[Items from a dataset]
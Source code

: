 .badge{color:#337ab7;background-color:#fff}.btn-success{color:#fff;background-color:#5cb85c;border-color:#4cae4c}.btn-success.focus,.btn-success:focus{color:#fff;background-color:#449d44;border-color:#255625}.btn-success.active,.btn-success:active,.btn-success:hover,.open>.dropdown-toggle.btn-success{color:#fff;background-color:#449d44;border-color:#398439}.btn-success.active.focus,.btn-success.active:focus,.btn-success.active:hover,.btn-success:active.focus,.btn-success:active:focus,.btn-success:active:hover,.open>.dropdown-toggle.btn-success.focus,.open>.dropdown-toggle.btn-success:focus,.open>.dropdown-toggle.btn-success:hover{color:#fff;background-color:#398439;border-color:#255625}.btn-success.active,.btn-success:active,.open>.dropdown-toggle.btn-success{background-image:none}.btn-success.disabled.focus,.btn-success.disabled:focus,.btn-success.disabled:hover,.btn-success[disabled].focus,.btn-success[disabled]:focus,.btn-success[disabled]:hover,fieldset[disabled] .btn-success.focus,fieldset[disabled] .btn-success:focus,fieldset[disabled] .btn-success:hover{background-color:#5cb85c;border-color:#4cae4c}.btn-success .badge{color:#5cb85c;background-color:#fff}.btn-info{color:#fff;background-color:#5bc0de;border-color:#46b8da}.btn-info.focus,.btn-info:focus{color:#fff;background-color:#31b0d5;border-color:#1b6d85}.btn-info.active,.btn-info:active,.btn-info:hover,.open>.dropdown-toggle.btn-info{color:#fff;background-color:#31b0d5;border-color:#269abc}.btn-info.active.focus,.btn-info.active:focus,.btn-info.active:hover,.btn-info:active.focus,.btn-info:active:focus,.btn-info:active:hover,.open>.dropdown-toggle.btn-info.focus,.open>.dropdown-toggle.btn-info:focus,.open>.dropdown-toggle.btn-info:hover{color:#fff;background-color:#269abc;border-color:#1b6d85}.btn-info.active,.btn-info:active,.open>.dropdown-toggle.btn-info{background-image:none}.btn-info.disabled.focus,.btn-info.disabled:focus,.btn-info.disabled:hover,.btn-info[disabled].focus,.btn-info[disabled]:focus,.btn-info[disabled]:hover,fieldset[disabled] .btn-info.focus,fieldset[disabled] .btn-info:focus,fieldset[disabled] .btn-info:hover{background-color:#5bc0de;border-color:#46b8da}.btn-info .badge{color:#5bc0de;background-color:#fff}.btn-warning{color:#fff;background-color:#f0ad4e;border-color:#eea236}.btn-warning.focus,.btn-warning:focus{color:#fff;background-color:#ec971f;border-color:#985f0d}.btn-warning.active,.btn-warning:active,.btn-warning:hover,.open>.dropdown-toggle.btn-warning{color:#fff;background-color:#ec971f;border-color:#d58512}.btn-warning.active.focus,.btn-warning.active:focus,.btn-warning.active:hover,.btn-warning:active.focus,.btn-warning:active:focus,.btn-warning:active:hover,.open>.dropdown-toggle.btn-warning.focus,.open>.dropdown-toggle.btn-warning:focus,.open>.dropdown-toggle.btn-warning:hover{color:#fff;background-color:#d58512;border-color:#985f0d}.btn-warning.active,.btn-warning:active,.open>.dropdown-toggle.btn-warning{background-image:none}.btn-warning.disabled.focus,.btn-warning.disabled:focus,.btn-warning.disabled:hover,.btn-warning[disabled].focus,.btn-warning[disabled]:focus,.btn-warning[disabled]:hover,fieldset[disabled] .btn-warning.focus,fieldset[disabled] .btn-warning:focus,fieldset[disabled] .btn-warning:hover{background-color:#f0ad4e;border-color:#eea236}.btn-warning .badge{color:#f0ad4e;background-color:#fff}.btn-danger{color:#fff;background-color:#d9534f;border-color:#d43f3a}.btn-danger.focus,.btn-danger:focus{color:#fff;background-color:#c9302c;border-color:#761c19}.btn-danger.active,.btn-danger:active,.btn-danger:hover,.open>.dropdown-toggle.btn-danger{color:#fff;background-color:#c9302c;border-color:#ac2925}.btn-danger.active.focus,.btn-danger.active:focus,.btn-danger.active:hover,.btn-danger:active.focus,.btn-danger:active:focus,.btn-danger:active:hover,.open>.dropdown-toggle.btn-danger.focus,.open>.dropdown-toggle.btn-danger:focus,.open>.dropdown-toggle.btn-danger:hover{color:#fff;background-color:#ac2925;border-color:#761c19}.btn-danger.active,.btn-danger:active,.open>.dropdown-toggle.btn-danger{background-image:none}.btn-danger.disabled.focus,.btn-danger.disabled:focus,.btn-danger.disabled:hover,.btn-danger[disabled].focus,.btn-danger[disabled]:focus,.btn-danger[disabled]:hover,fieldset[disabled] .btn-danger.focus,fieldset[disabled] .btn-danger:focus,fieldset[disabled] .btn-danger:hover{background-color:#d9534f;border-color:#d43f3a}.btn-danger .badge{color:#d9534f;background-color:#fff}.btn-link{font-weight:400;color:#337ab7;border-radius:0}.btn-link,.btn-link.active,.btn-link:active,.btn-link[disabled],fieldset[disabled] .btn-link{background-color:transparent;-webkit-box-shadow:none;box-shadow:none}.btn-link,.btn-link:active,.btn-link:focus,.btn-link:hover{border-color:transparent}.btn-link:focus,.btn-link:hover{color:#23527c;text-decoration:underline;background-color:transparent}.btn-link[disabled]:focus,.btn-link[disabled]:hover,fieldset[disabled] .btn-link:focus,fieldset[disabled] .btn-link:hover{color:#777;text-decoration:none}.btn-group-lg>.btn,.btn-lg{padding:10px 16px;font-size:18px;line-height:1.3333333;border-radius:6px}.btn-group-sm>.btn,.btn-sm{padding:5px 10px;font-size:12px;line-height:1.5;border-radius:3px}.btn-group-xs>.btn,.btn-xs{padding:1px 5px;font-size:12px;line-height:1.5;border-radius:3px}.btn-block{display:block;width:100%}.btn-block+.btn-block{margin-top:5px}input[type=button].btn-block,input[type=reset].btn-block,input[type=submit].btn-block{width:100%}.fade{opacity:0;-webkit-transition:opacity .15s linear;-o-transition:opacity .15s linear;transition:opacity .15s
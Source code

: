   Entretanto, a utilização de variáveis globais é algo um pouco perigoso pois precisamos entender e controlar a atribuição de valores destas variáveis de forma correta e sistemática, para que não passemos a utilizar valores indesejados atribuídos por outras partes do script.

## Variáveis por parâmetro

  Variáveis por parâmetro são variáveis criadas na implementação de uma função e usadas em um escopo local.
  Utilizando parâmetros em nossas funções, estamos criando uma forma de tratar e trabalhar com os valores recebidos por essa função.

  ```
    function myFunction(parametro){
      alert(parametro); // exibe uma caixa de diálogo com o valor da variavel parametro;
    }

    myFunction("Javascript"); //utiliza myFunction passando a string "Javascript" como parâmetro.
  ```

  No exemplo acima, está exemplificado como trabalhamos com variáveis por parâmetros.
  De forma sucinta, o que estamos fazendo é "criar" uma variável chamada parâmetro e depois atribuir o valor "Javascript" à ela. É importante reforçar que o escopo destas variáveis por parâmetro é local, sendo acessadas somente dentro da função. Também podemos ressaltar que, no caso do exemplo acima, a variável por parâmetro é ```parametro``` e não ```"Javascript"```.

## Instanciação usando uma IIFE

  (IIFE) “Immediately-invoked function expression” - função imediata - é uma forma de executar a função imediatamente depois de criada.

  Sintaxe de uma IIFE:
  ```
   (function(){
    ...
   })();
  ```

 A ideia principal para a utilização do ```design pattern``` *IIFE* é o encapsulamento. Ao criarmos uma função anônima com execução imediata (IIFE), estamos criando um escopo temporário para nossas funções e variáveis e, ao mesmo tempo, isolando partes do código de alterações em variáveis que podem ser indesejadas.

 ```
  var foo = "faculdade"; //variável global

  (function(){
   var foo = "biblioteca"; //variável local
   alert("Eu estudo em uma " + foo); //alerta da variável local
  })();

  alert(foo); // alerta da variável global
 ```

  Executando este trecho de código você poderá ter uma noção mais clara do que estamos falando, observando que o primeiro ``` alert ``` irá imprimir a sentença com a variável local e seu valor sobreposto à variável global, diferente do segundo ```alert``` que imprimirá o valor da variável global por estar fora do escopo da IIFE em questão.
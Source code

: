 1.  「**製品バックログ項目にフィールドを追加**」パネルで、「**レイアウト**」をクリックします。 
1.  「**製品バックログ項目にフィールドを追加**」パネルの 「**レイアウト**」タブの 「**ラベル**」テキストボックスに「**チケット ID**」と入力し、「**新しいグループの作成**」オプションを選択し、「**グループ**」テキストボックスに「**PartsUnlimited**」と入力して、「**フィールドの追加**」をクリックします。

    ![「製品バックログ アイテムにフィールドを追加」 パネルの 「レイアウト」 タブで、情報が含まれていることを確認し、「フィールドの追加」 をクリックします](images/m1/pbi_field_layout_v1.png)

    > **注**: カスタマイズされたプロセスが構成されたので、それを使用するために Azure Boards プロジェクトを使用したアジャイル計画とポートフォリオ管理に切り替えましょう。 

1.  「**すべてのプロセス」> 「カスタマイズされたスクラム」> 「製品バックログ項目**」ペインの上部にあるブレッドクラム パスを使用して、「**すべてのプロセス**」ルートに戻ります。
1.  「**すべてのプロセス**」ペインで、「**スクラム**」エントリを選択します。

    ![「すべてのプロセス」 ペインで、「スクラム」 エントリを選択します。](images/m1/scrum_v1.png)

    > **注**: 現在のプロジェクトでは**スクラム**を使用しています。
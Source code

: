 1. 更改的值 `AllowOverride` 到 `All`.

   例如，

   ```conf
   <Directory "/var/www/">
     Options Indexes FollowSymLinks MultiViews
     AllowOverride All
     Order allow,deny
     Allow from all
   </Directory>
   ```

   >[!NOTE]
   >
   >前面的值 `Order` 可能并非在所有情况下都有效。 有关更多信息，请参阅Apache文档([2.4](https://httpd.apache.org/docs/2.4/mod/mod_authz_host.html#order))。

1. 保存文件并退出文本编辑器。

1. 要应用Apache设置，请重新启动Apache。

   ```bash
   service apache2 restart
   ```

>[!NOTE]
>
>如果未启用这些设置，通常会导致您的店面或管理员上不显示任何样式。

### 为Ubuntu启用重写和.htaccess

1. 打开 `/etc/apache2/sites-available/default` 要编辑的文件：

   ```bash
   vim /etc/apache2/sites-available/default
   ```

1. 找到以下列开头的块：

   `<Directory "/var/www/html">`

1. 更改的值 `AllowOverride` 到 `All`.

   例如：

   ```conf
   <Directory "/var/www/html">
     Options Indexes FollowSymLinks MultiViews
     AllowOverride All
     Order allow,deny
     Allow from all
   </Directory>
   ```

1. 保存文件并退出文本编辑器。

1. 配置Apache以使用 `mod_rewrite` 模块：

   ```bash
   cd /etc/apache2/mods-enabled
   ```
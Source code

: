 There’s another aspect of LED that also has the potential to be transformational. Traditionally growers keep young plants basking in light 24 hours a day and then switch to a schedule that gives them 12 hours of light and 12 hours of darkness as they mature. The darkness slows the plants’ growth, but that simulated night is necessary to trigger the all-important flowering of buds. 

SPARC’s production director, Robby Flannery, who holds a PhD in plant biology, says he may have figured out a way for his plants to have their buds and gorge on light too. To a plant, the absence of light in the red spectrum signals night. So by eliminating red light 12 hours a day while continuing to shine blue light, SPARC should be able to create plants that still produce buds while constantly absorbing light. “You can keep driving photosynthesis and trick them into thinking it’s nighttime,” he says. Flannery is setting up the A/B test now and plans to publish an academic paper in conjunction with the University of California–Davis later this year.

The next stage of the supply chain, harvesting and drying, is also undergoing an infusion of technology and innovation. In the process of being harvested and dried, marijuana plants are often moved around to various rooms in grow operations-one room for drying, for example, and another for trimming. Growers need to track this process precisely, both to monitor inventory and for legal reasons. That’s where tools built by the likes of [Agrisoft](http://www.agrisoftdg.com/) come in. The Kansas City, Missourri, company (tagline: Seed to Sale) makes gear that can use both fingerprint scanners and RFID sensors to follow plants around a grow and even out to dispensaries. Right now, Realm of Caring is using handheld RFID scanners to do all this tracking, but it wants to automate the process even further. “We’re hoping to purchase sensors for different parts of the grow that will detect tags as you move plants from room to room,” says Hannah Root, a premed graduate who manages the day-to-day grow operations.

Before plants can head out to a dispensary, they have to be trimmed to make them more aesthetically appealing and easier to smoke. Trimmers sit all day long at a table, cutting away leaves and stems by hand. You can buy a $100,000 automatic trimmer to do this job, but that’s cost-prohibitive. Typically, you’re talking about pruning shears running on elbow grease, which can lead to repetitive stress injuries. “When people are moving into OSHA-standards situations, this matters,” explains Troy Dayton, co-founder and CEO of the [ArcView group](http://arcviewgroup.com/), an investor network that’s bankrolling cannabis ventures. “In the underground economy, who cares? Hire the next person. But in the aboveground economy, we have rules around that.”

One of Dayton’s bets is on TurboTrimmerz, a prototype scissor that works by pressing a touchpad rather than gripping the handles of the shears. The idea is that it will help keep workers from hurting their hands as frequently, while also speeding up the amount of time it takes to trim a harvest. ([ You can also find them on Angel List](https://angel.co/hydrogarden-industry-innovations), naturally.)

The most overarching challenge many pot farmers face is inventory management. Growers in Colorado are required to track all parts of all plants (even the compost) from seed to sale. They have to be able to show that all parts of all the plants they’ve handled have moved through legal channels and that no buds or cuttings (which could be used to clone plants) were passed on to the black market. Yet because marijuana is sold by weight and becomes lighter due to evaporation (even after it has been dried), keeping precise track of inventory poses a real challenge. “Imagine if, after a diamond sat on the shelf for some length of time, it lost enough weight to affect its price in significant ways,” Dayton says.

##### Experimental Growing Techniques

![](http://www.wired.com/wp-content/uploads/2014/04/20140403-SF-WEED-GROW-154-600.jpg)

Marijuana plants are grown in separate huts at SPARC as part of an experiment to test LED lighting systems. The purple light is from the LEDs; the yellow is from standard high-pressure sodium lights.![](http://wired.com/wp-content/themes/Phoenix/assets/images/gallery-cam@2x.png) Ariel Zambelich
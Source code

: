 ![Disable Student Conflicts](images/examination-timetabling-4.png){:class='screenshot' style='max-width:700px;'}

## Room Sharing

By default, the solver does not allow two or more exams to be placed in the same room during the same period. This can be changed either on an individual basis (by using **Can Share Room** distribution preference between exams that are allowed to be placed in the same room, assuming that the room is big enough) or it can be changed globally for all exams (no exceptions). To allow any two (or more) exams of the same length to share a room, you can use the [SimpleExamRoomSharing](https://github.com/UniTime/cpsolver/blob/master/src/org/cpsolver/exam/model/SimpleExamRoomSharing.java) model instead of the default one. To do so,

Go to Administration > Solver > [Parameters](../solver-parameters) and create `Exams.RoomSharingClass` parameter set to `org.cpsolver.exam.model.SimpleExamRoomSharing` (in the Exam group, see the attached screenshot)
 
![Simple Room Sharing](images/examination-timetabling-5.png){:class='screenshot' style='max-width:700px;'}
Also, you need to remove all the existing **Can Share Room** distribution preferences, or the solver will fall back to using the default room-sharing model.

▶ [TASK OBJECTIVE]
Please go through the entries and show every line with the word "myFunction".

▶ [SOLUTION FOR THIS PROBLEM]
    function myFunction(parametro){
    myFunction("Javascript"); //utiliza myFunction passando a string "Javascript" como parâmetro.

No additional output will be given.